Future research should examine the development of culturally and religiously tailored intervention strategies to help raise awareness about IPV, prevent PV, promote IPV education, and to help create a linkage to holistic care (spiritual, emotional, psychological, and physical) for victims of IPV within the Black faith community. Moreover, future research should examine the development of a faith-based toolkit to enhance the ability of Black female to comprehensively respond to Black female congregants who experience IPV. Faith-based tool-kits have been successfully used to address health related concerns disproportionally impacting the African American community. Taking it to the Pews, a church-based health promotion program disseminated a faith-based HIV tool kit resulting in a 2.2 increased HIV testing rate among African Americans over a 6-month period (Berkley-Patton et al., 2016).
Limitations
Although data collected in this study provided insight into the experience of Black female clergy leaders responding to IPV among Black women, this was a qualitative study with inherent limitations on generalizability. Data were collected from a small sample of Black female clergy leaders in a Midwestern city and therefore may not be representative of the experience Black clergy leaders have in rural populations or other geographical locations. Moreover, results cannot be generalized to Black female religious leaders who serve as responders to IPV for denominations that align with fundamental Protestant beliefs. Another limitation was the varied experience in which clergy leaders had responding to IPV among Black women.

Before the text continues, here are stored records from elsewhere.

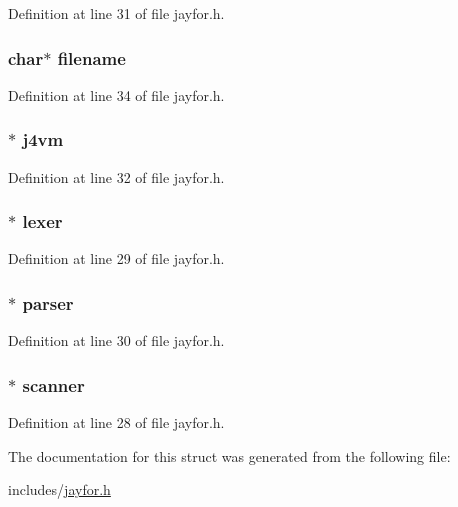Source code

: Definition at line 31 of file jayfor.\+h.

\hypertarget{structjayfor_aeac90097f29f7529968697163cea5c18}{
\subsubsection[{filename}]{\setlength{\rightskip}{0pt plus 5cm}char$\ast$ filename}}\label{structjayfor_aeac90097f29f7529968697163cea5c18}


Definition at line 34 of file jayfor.\+h.

\hypertarget{structjayfor_ac3106705d25b5b4851814aef6c7eafeb}{
\subsubsection[{j4vm}]{$\ast$ j4vm}}\label{structjayfor_ac3106705d25b5b4851814aef6c7eafeb}


Definition at line 32 of file jayfor.\+h.

\hypertarget{structjayfor_af49cfd254ef2d555a0cc3ddcf0d8153d}{
\subsubsection[{lexer}]{$\ast$ lexer}}\label{structjayfor_af49cfd254ef2d555a0cc3ddcf0d8153d}


Definition at line 29 of file jayfor.\+h.

\hypertarget{structjayfor_a8b50a631b24993a9524758c8e8842c6b}{
\subsubsection[{parser}]{$\ast$ {\bf parser}}}\label{structjayfor_a8b50a631b24993a9524758c8e8842c6b}


Definition at line 30 of file jayfor.\+h.

\hypertarget{structjayfor_a802fe0f3060d87eba0e91c8c48046e76}{
\subsubsection[{scanner}]{$\ast$ scanner}}\label{structjayfor_a802fe0f3060d87eba0e91c8c48046e76}


Definition at line 28 of file jayfor.\+h.



The documentation for this struct was generated from the following file\+:\begin{DoxyCompactItemize}
\item 
includes/\hyperlink{jayfor_8h}{jayfor.\+h}\end{DoxyCompactItemize}
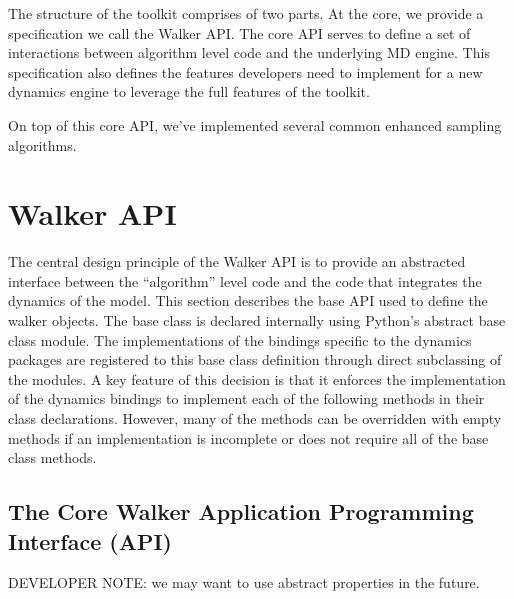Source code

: \documentclass[letterpaper,10pt,english]{sphinxmanual}
\begin{document}
The structure of the toolkit comprises of two parts. At the core, we provide a specification we call the Walker API. The core API serves to define a set of interactions between algorithm level code and the underlying MD engine. This specification also defines the features developers need to implement for a new dynamics engine to leverage the full features of the toolkit.

On top of this core API, we've implemented several common enhanced sampling algorithms.


\chapter{Walker API}
\label{walker_api/walker_api.doc::doc}\label{walker_api/walker_api.doc:walker-api}
The central design principle of the Walker API is to provide an
abstracted interface between the ``algorithm'' level code and the
code that integrates the dynamics of the model. This section describes the base API used to define the walker objects. The base class is declared internally using Python's abstract base class module. The implementations of the bindings specific to the dynamics packages are registered to this base class definition through direct subclassing of the modules. A key feature of this decision is that it enforces the implementation of the dynamics bindings to implement each of the following methods in their class declarations. However, many of the methods can be overridden with empty methods if an implementation is incomplete or does not require all of the base class methods.


\section{The Core Walker Application Programming Interface (API)}
\label{walker_api/walker_api.doc:module-walker_base}\label{walker_api/walker_api.doc:the-core-walker-application-programming-interface-api}
DEVELOPER NOTE: we may want to use abstract properties in the future.
\end{document}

Some participants had limited experience (e.g. counseling one or two congregants) compared to other participants who had counseled over 20 women. Moreover, themes formulated relied upon participants’ self-reported data that was retrospective in nature; hence participants may have forgotten certain details that were not shared during data collection. It is important to note that the overarching theme and primary themes identified do not describe the entirety of Black female clergy leaders’ lives. Despite limitations, findings in this study add to IPV literature by providing an intrinsic understanding of Black female clergy leaders’ experience as responders to IPV.
Conclusion
This study gave voice to 12 Black female clergy leaders who serve as ‘first responders’ to Black women experiencing IPV. Further, this study provided a better understanding of the critical role Black female clergy have in the field of IPV care, often without formal training. The overarching theme, We Are Our Sister’s Keeper, represents the experience of the overall role the clergy felt they served as responders to IPV. The primary themes Support Advocate, Spiritual Advisor, and Roadblocked Leader, elucidate the nature of that role. By serving as a support advocates, clergy leaders were able to meet women “where they are at.” As spiritual advisors, clergy leaders helped women build self-confidence through scripture and prayer. Finally, experiencing roadblocks due to (1) a lack of IPV education and training, (2) limited support from Black male clergy, and (3) having to respond to a variety of other stressful situations among their congregants, impeded Black female clergy’s ability to respond to respond to IPV. More research is needed to develop interventions that can provide support to Black female clergy in their role as the “sister’s keeper” of Black women who experience IPV. In addition, more research is needed to identify strategies to enhance the cultural sensitivity of health care providers who provide services for Black women who are experiencing IPV. Future endeavors should consider a community-based participatory approach (Kellogg, 2009) in which researchers, health care providers, and faith-based organizations can work collaboratively to support Black women who are at-risk for IPV or who are victims of IPV. By working collaboratively, culturally relevant strategies can emerge and be used to enhance the health of Black women experiencing IPV.